YOUR ASSIGNMENT » A bare number is the only acceptable answer: how many lines of these entries include "mulig"?

DATA EXTRACT »
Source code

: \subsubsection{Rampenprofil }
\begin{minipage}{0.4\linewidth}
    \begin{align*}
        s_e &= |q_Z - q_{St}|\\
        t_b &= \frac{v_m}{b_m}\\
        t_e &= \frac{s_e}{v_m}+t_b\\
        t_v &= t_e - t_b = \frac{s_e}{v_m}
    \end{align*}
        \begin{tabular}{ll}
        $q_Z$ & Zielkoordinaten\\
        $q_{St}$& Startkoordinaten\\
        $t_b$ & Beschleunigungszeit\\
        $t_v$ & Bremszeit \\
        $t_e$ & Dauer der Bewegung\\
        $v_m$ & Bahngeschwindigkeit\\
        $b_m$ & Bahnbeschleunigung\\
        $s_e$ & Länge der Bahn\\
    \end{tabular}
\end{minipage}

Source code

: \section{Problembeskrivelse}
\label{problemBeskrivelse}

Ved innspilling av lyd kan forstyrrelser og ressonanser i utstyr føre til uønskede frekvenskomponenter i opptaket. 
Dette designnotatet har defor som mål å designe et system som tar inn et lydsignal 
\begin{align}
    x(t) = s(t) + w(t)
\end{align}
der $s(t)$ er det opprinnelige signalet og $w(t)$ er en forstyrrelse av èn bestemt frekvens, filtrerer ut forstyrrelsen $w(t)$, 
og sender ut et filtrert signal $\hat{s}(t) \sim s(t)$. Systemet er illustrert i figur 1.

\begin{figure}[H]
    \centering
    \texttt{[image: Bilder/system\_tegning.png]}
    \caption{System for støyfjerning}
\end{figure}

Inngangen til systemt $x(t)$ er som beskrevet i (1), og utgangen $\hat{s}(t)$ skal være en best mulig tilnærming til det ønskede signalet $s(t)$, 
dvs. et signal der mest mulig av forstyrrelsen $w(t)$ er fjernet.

WRITTEN ANSWER » 2